+++ EXERCISE INPUTS +++

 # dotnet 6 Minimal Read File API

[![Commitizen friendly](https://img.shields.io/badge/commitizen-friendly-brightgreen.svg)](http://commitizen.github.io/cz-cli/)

+++
+++ EXERCISE INPUTS +++

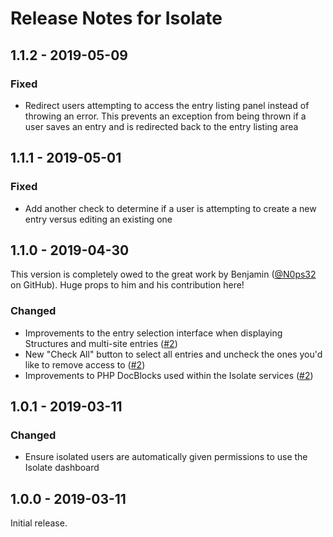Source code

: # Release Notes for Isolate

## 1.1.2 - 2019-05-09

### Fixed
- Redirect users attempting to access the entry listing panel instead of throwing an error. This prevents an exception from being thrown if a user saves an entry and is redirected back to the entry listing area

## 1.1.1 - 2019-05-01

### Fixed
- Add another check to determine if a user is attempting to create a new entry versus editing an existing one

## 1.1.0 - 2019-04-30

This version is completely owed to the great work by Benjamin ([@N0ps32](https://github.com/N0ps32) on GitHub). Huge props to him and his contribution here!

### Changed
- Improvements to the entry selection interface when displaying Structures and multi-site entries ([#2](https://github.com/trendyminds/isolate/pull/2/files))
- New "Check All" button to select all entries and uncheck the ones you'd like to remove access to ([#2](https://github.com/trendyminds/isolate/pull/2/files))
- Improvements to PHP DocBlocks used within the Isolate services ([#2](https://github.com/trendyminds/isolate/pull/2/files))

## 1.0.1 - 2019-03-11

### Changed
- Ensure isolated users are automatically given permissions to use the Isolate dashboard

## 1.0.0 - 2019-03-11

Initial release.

+++
+++ EXERCISE INPUTS +++

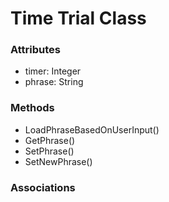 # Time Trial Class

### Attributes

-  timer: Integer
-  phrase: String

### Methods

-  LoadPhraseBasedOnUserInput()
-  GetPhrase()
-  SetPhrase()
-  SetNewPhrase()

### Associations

+++

**PROBLEM REQUIREMENTS**
Extract from the records above the lines from the one containing "- Ensure isolated" to the one containing "Initial release.", both lines included, exactly as they appear and with nothing else.

**RESULT OF THE TASK**
- Ensure isolated users are automatically given permissions to use the Isolate dashboard

## 1.0.0 - 2019-03-11

Initial release.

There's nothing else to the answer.